** Assignment **
Emit only the lines from the line containing "At each level" through the last line of the entries, unchanged.

** Dataset **
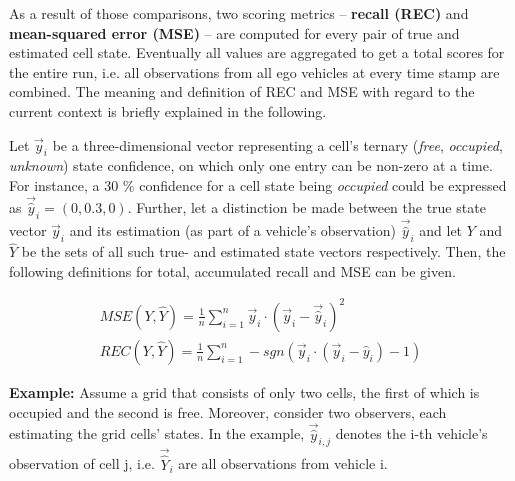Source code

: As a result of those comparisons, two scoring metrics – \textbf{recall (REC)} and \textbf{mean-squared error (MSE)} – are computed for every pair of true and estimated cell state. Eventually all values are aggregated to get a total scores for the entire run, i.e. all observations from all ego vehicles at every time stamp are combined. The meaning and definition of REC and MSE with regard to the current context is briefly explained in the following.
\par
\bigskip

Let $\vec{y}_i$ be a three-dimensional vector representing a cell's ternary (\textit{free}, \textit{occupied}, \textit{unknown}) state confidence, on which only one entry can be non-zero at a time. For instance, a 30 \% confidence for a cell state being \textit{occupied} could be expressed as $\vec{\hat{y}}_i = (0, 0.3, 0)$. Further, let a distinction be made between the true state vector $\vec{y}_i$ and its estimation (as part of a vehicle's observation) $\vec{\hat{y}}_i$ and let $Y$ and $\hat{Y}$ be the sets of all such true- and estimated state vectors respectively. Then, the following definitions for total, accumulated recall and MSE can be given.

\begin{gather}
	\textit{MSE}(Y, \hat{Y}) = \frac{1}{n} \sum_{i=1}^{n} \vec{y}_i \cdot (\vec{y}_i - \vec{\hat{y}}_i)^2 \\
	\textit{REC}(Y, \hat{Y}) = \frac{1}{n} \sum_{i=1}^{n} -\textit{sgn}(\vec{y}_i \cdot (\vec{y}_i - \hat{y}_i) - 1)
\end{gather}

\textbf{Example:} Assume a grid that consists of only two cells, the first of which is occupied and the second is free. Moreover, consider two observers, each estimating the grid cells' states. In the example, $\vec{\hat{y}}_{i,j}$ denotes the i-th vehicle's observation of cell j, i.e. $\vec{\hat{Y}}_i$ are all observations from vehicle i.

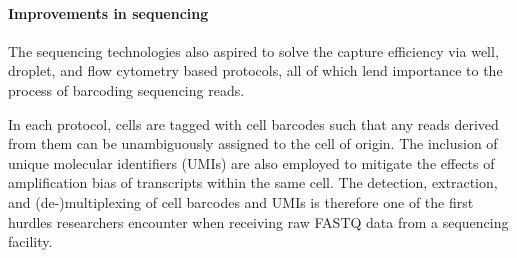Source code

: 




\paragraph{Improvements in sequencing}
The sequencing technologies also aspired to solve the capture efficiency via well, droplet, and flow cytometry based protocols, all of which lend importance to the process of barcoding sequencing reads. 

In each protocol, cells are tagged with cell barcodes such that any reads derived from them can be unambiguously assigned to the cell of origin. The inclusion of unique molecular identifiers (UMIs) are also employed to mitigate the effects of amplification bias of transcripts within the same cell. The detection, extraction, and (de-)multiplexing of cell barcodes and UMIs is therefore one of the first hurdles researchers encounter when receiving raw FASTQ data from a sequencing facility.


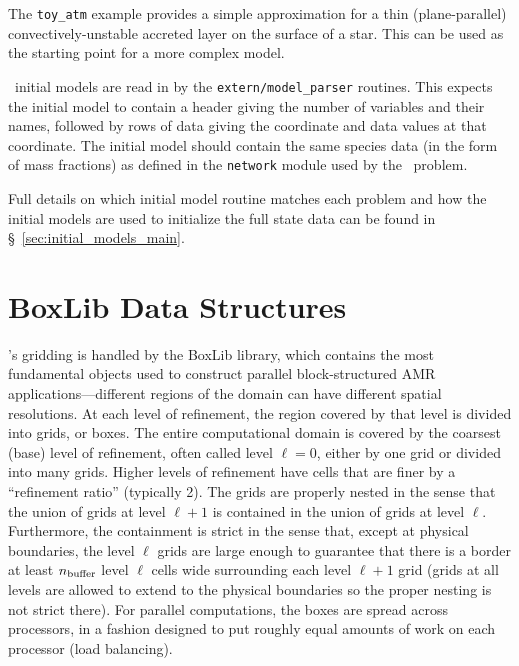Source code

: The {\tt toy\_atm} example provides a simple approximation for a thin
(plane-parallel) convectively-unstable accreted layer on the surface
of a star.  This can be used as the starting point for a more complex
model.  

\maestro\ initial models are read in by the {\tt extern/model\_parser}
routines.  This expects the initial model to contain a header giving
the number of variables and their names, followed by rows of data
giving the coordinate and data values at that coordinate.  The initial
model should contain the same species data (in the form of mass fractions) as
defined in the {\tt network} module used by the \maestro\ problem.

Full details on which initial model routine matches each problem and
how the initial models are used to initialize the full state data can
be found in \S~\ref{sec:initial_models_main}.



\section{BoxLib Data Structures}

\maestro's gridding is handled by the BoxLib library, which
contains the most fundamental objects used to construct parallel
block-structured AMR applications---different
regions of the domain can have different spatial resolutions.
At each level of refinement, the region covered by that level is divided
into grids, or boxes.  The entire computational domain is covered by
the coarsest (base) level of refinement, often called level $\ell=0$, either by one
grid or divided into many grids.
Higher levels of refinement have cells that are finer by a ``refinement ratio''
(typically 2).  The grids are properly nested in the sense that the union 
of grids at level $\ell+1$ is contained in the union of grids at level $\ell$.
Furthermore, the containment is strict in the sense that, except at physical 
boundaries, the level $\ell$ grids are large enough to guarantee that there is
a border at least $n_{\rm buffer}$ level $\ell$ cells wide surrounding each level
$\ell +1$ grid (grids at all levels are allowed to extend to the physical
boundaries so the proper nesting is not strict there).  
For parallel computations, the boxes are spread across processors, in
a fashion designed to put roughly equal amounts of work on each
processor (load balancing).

** Answer below **
At each level of refinement, the region covered by that level is divided
into grids, or boxes.  The entire computational domain is covered by
the coarsest (base) level of refinement, often called level $\ell=0$, either by one
grid or divided into many grids.
Higher levels of refinement have cells that are finer by a ``refinement ratio''
(typically 2).  The grids are properly nested in the sense that the union 
of grids at level $\ell+1$ is contained in the union of grids at level $\ell$.
Furthermore, the containment is strict in the sense that, except at physical 
boundaries, the level $\ell$ grids are large enough to guarantee that there is
a border at least $n_{\rm buffer}$ level $\ell$ cells wide surrounding each level
$\ell +1$ grid (grids at all levels are allowed to extend to the physical
boundaries so the proper nesting is not strict there).  
For parallel computations, the boxes are spread across processors, in
a fashion designed to put roughly equal amounts of work on each
processor (load balancing).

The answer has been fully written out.